Pegou a ficha dela que estava pendurada ao pé da cama e leu. Dizia que tinha uma pancreatite crônica e que o estado era terminal, olhou a ficha de Talita de cabo a rabo, não deixou passar nenhum detalhe. Lembrou dos olhos grandes da garotinha, que pareciam pedir socorro, quando a mãe bateu no poste: Ani, pelo que soubera. “Garota adorável” pensou, é uma pena que ficaria sem a mãe. O pai, o detetive Caio, ele acreditava que saberia cuidar da criança, na verdade, até que ele simpatizava com o rapaz, parecia ser um homem honesto, íntegro, boas qualidades para um pai e um policial, apesar de estar caçando-o, estava apenas cumprindo sua obrigação. Já o detetive Marco, esse ele não suportava, sabia que assim que tivesse a chance iria acabar com a raça do desgraçado, soubera que Marco fora BOPE e saiu não pelo fato de se achar muito inteligente, o que afinal não parecia ser, visto que os dois não tinham nenhuma pista de quem ele era, o detetive Marco saíra do BOPE por ser covarde, apontar uma arma na cabeça dos outros, enfiar porrada para descobrir informações, isso com certeza ele sabia fazer, apesar da juventude, sabia fazer muito bem, mas não era homem suficiente para ser alvo de traficantes.
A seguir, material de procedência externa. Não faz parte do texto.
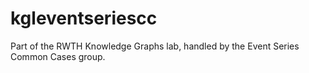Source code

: # kgleventseriescc
Part of the RWTH Knowledge Graphs lab, handled by the Event Series Common Cases group.
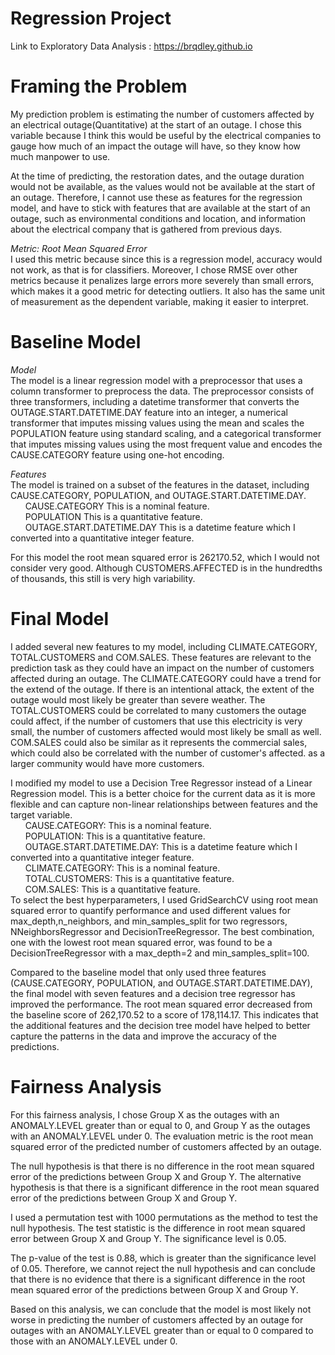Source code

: # Regression Project
Link to Exploratory Data Analysis : https://brqdley.github.io

# Framing the Problem
My prediction problem is estimating the number of customers affected by an electrical outage(Quantitative) at the start of an outage.
I chose this variable because I think this would be useful by the electrical companies to gauge how much of an impact the outage will have,
so they know how much manpower to use.

At the time of predicting, the restoration dates, and the outage duration would not be available, 
as the values would not be available at the start of an outage. Therefore, I cannot use these as features for the regression model, and have to stick with features that are available at the start of an outage, such as environmental conditions and location, and information about the electrical company that is gathered from previous days.


*Metric: Root Mean Squared Error*\
I used this metric because since this is a regression model, accuracy would not work, as that is for classifiers. Moreover, I chose RMSE over other metrics because it penalizes large errors more severely than small errors, which makes it a good metric for detecting outliers. It also has the same unit of measurement as the dependent variable, making it easier to interpret. 

# Baseline Model

*Model*\
The model is a linear regression model with a preprocessor that uses a column transformer to preprocess the data. The preprocessor consists of three transformers, including a datetime transformer that converts the OUTAGE.START.DATETIME.DAY feature into an integer, a numerical transformer that imputes missing values using the mean and scales the POPULATION feature using standard scaling, and a categorical transformer that imputes missing values using the most frequent value and encodes the CAUSE.CATEGORY feature using one-hot encoding.

*Features*\
The model is trained on a subset of the features in the dataset, including CAUSE.CATEGORY, POPULATION, and OUTAGE.START.DATETIME.DAY.  
&nbsp;&nbsp;&nbsp;&nbsp;&nbsp;&nbsp;CAUSE.CATEGORY This is a nominal feature.  
&nbsp;&nbsp;&nbsp;&nbsp;&nbsp;&nbsp;POPULATION This is a quantitative feature.  
&nbsp;&nbsp;&nbsp;&nbsp;&nbsp;&nbsp;OUTAGE.START.DATETIME.DAY This is a datetime feature which I converted into a quantitative integer feature.  

For this model the root mean squared error is 262170.52, which I would not consider very good. Although CUSTOMERS.AFFECTED is in the hundredths of thousands, this still is very high variability.


# Final Model
I added several new features to my model, including CLIMATE.CATEGORY, TOTAL.CUSTOMERS and COM.SALES. These features are relevant to the prediction task as they could have an impact on the number of customers affected during an outage. The CLIMATE.CATEGORY could have a trend for the extend of the outage. If there is an intentional attack, the extent of the outage would most likely be greater than severe weather. The TOTAL.CUSTOMERS could be correlated to many customers the outage could affect, if the number of customers that use this electricity is very small, the number of customers affected would most likely be small as well. COM.SALES could also be similar as it represents the commercial sales, which could also be correlated with the number of customer's affected. as a larger community would have more customers.

I modified my model to use a Decision Tree Regressor instead of a Linear Regression model. This is a better choice for the current data as it is more flexible and can capture non-linear relationships between features and the target variable.  
&nbsp;&nbsp;&nbsp;&nbsp;&nbsp;&nbsp;CAUSE.CATEGORY: This is a nominal feature.   
&nbsp;&nbsp;&nbsp;&nbsp;&nbsp;&nbsp;POPULATION: This is a quantitative feature.  
&nbsp;&nbsp;&nbsp;&nbsp;&nbsp;&nbsp;OUTAGE.START.DATETIME.DAY: This is a datetime feature which I converted into a quantitative integer feature.  
&nbsp;&nbsp;&nbsp;&nbsp;&nbsp;&nbsp;CLIMATE.CATEGORY: This is a nominal feature.   
&nbsp;&nbsp;&nbsp;&nbsp;&nbsp;&nbsp;TOTAL.CUSTOMERS: This is a quantitative feature.  
&nbsp;&nbsp;&nbsp;&nbsp;&nbsp;&nbsp;COM.SALES: This is a quantitative feature.   
To select the best hyperparameters, I  used GridSearchCV using root mean squared error to quantify performance and used different values for max_depth,n_neighbors, and min_samples_split for two regressors, NNeighborsRegressor and DecisionTreeRegressor. The best combination, one with the lowest root mean squared error, was found to be a DecisionTreeRegressor with a max_depth=2 and min_samples_split=100.

Compared to the baseline model that only used three features (CAUSE.CATEGORY, POPULATION, and OUTAGE.START.DATETIME.DAY), the final model with seven features and a decision tree regressor has improved the performance. The root mean squared error decreased from the baseline score of 262,170.52 to a score of 178,114.17. This indicates that the additional features and the decision tree model have helped to better capture the patterns in the data and improve the accuracy of the predictions.

# Fairness Analysis
For this fairness analysis, I chose Group X as the outages with an ANOMALY.LEVEL greater than or equal to 0, and Group Y as the outages with an ANOMALY.LEVEL under 0. The evaluation metric is the root mean squared error of the predicted number of customers affected by an outage.

The null hypothesis is that there is no difference in the root mean squared error of the predictions between Group X and Group Y. The alternative hypothesis is that there is a significant difference in the root mean squared error of the predictions between Group X and Group Y.

I used a permutation test with 1000 permutations as the method to test the null hypothesis. The test statistic is the difference in root mean squared error between Group X and Group Y. The significance level is 0.05.

The p-value of the test is 0.88, which is greater than the significance level of 0.05. Therefore, we cannot reject the null hypothesis and can conclude that there is no evidence that there is a significant difference in the root mean squared error of the predictions between Group X and Group Y.

Based on this analysis, we can conclude that the model is most likely not worse in predicting the number of customers affected by an outage for outages with an ANOMALY.LEVEL greater than or equal to 0 compared to those with an ANOMALY.LEVEL under 0.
Ele notou que Talita estava olhando-o.

- Quem é você?

Silêncio. O homem não sabia o que responder.

- Eu sou um amigo de seu marido. – disse ele finalmente - Como você está? – perguntou.

- Sinto muita dor... – disse ela – eu não sei quanto tempo vou agüentar...

- Você precisa ser forte – disse o homem – sua filha e seu marido precisam de você! – ele sentou-se no leito da cama.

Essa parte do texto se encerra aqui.